◆ **GIVEN ENTRIES**:
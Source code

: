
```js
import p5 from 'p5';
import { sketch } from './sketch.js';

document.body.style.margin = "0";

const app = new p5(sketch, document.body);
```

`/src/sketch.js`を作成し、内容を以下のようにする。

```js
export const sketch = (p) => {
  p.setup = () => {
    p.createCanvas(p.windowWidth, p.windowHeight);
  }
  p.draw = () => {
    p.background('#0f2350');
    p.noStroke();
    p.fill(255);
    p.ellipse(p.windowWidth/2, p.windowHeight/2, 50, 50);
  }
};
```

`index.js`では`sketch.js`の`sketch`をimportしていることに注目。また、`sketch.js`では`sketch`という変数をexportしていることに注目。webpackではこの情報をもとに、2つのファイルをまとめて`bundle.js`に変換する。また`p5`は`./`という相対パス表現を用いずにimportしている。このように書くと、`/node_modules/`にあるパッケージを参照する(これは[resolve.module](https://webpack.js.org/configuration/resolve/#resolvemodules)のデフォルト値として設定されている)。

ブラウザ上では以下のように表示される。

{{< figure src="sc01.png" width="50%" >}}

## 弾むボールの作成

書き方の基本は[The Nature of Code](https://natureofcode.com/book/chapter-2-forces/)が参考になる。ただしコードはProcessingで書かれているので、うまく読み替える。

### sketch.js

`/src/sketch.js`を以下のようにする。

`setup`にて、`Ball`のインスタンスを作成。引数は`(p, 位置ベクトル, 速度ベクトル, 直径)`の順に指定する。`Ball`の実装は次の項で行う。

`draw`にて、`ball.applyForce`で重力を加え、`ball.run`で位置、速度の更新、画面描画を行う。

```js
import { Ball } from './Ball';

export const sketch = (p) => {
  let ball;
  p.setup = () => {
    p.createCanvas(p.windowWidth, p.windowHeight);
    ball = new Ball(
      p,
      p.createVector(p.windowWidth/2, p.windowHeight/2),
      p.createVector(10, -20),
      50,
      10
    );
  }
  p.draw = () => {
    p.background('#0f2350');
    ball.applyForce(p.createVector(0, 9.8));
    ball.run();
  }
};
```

--

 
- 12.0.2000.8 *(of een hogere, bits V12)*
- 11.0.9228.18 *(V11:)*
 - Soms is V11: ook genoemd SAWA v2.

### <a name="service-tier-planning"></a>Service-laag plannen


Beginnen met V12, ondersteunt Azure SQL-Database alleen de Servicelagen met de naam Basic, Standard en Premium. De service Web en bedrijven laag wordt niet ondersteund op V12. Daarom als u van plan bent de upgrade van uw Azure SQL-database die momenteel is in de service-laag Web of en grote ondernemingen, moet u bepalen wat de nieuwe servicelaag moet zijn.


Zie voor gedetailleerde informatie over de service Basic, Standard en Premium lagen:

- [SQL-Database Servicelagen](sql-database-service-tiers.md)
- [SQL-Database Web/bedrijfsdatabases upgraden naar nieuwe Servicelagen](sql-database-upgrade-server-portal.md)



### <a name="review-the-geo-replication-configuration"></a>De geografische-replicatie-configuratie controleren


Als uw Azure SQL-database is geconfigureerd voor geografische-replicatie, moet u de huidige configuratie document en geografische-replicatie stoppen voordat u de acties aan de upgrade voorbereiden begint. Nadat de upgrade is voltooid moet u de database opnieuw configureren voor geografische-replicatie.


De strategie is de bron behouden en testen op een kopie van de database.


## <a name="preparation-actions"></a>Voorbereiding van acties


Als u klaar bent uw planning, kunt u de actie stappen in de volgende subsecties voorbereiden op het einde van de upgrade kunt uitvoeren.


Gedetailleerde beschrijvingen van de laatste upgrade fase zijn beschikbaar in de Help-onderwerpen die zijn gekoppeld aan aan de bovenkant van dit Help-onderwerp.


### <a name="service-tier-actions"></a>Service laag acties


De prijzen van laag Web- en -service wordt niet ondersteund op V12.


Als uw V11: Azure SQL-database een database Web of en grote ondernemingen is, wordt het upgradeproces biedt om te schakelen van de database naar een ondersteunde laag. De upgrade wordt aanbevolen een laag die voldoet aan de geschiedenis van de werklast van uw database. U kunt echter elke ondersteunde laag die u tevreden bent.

◆ **INSTRUCTIONS FOR THE TASK**: Take the line above containing "Source code", the line containing "ブラウザ上では以下のように表示される。", and all lines in between, and copy them exactly without anything else.

◆ **TASK RESPONSE**:
Source code

:
```js
import p5 from 'p5';
import { sketch } from './sketch.js';

document.body.style.margin = "0";

const app = new p5(sketch, document.body);
```

`/src/sketch.js`を作成し、内容を以下のようにする。

```js
export const sketch = (p) => {
  p.setup = () => {
    p.createCanvas(p.windowWidth, p.windowHeight);
  }
  p.draw = () => {
    p.background('#0f2350');
    p.noStroke();
    p.fill(255);
    p.ellipse(p.windowWidth/2, p.windowHeight/2, 50, 50);
  }
};
```

`index.js`では`sketch.js`の`sketch`をimportしていることに注目。また、`sketch.js`では`sketch`という変数をexportしていることに注目。webpackではこの情報をもとに、2つのファイルをまとめて`bundle.js`に変換する。また`p5`は`./`という相対パス表現を用いずにimportしている。このように書くと、`/node_modules/`にあるパッケージを参照する(これは[resolve.module](https://webpack.js.org/configuration/resolve/#resolvemodules)のデフォルト値として設定されている)。

ブラウザ上では以下のように表示される。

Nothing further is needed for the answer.